In what could be considered a follow-up to this post, I'm going to share some thougths I wrote in my journal the other day. I'm just copying right out of the notebook that serves as my prayer journal.
"Our house has turned into The Money Pit. New Garbage Disposal - $160, new washing machine - $225, new hot water heater - $870, new doorknob - $8 (not too bad, that one), vacuum cleaner (though covered by warranty) and added to that list, some car repairs equaling about $500. Last night, our dishwasher started leaking water and it poured through the floor and through two ceiling tiles in the basement. (I've since found out we'll need to replace that, too).
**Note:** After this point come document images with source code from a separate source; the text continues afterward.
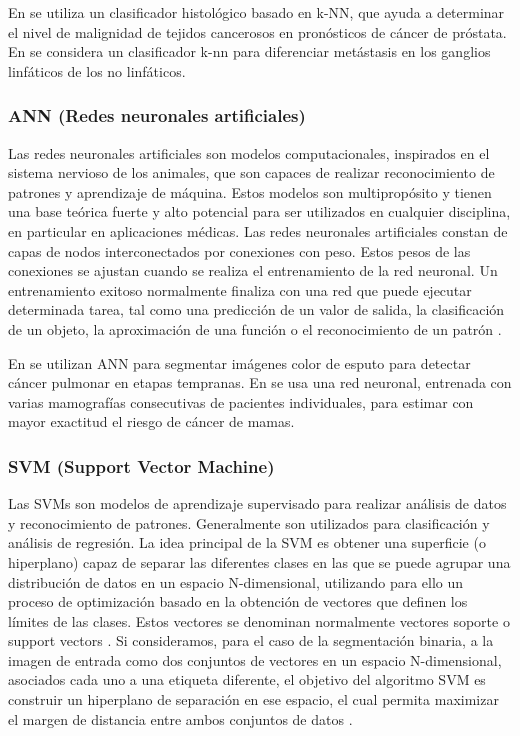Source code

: En \citep{jafari2003multiwavelet} se utiliza un clasificador histológico basado en k-NN, que ayuda a determinar el nivel de malignidad de tejidos cancerosos en pronósticos de cáncer de próstata. En \citep{li2012using} se considera un clasificador k-nn para diferenciar metástasis en los ganglios linfáticos de los no linfáticos.

\subsubsection{ANN (Redes neuronales artificiales)}
Las redes neuronales artificiales son modelos computacionales, inspirados en el sistema nervioso de los animales, que son capaces de realizar reconocimiento de patrones y aprendizaje de máquina. Estos modelos son multipropósito y tienen una base teórica fuerte y alto potencial para ser utilizados en cualquier disciplina, en particular en aplicaciones médicas. Las redes neuronales artificiales constan de capas de nodos interconectados por conexiones con peso. Estos pesos de las conexiones se ajustan cuando se realiza el entrenamiento de la red neuronal. Un entrenamiento exitoso normalmente finaliza con una red que puede ejecutar determinada tarea, tal como una predicción de un valor de salida, la clasificación de un objeto, la aproximación de una función o el reconocimiento de un patrón \citep{dayhoff2001artificial}.

En \citep{taher2011lung} se utilizan ANN para segmentar imágenes color de esputo para detectar cáncer pulmonar en etapas tempranas. En \citep{ayer2010breast} se usa una red neuronal, entrenada con varias mamografías consecutivas de pacientes individuales, para estimar con mayor exactitud el riesgo de cáncer de mamas.

\subsubsection{SVM (Support Vector Machine)}
Las SVMs son modelos de aprendizaje supervisado para realizar análisis de datos y reconocimiento de patrones. Generalmente son utilizados para clasificación y análisis de regresión. La idea principal de la SVM es obtener una superficie (o hiperplano) capaz de separar las diferentes clases en las que se puede agrupar una distribución de datos en un espacio N-dimensional, utilizando para ello un proceso de optimización basado en la obtención de vectores que definen los límites de las clases. Estos vectores se denominan normalmente vectores soporte o support vectors \citep{cortes1995support}. Si consideramos, para el caso de la segmentación binaria, a la imagen de entrada como dos conjuntos de vectores en un espacio N-dimensional, asociados cada uno a una etiqueta diferente, el objetivo del algoritmo SVM es construir un hiperplano de separación en ese espacio, el cual permita maximizar el margen de distancia entre ambos conjuntos de datos \citep{scholkopf1999advances}.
As I was draining the water into the bucket, I wondered (contrary to my usual rationalistic approach) whether our house was under demonic attack. Or following a more normal pattern of my thought, whether God was "breaking" me - since I spend so much time obsessing over money. Or maybe God is retraining me. Because he's providing - again. A friend gave us $250, stating "I sensed God telling me to do it and I'm just being obedient," Erin was paid $150 for doing the costuming for GCT's Christmas show, we sold our old Christmas tree for $100, my parents just said they're sending us money for Christmas and I'm getting extra hours at work (with it being "peak"). And Bill Melvold is helping us with repairs - since I'm worthless as a handyman.
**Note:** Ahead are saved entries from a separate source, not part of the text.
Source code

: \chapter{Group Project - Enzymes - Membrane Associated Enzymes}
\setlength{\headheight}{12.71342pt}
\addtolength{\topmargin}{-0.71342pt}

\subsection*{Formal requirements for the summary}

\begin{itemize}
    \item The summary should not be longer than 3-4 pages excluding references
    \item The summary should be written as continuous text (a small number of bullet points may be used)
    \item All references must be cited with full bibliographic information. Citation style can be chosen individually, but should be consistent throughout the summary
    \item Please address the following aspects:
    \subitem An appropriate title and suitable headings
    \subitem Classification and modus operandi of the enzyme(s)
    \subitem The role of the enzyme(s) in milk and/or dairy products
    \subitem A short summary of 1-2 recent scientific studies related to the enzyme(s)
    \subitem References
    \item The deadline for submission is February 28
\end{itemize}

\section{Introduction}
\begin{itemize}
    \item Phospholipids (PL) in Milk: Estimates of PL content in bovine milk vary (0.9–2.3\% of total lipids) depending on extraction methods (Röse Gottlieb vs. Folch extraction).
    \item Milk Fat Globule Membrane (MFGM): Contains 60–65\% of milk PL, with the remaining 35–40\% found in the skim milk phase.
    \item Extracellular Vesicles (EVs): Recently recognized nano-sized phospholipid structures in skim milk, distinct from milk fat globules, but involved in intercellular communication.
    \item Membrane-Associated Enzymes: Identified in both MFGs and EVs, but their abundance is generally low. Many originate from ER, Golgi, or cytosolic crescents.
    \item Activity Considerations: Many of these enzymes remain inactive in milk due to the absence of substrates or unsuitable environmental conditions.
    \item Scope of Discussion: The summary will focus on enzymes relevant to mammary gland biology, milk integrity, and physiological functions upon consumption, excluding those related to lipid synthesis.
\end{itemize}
In The God Journey podcasts, they were talking about trusting God. We can't just decide to "let go" and "let God." Rather, we're able to trust God when we accept how much he loves us. If there is love between a parent and a child, the child will naturally trust the parent. It's the same with God.
But contrary to what most people define as "trusting in God", we don't trust to get what we want. "I'll trust God and he'll replenish my savings account". That's not trust - but manipulation. Rather, trust in God is the ability to be solid in your relationship with God even if all life goes the opposite way it "should." Like me learning Jesus is enough, even if I"m not "successful" in ministry. Having to decide to choose to love God even if he never would've made us parents. Trust is saying "God is enough, even if my savings account hits the red - or if any other fearful scenario comes to pass." To quote Wayne and Brad, "trust is not in a result but in a person." "
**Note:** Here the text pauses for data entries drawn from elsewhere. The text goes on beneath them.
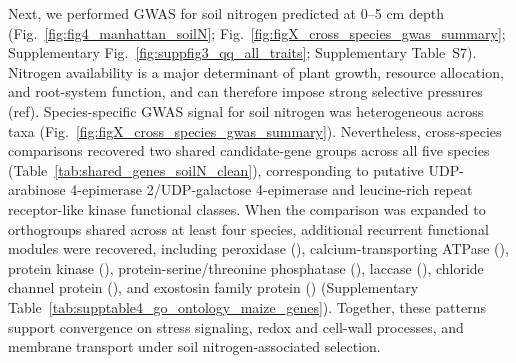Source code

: \documentclass[unnumsec,webpdf,contemporary,large]{oup-authoring-template}%
\theoremstyle{thmstyleone}%
\theoremstyle{thmstyletwo}%
\theoremstyle{thmstylethree}%
\begin{document}
Next, we performed GWAS for soil nitrogen predicted at 0--5 cm depth (Fig.~\ref{fig:fig4_manhattan_soilN}; Fig.~\ref{fig:figX_cross_species_gwas_summary}; Supplementary Fig.~\ref{fig:suppfig3_qq_all_traits}; Supplementary Table~S7). Nitrogen availability is a major determinant of plant growth, resource allocation, and root-system function, and can therefore impose strong selective pressures (ref). Species-specific GWAS signal for soil nitrogen was heterogeneous across taxa (Fig.~\ref{fig:figX_cross_species_gwas_summary}). Nevertheless, cross-species comparisons recovered two shared candidate-gene groups across all five species (Table~\ref{tab:shared_genes_soilN_clean}), corresponding to putative UDP-arabinose 4-epimerase 2/UDP-galactose 4-epimerase and leucine-rich repeat receptor-like kinase functional classes. When the comparison was expanded to orthogroups shared across at least four species, additional recurrent functional modules were recovered, including peroxidase (\textit{}), calcium-transporting ATPase (\textit{}), protein kinase (\textit{}), protein-serine/threonine phosphatase (\textit{}), laccase (\textit{}), chloride channel protein (\textit{}), and exostosin family protein (\textit{}) (Supplementary Table~\ref{tab:supptable4_go_ontology_maize_genes}). Together, these patterns support convergence on stress signaling, redox and cell-wall processes, and membrane transport under soil nitrogen-associated selection.
\end{document}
I realize this post seems like two ideas mashed together, or almost two contradictory ideas in one blog post but I heard that podcast while driving home from work, before seeing how so many of those financial hits were replenished through the generosity of others. This time, trust did result in what I deem to be a positive outcome. But what about the future? What about when things do turn bad and don't recover? Will I still trust? Will I trust in the person of God rather than the result I want God to bring about?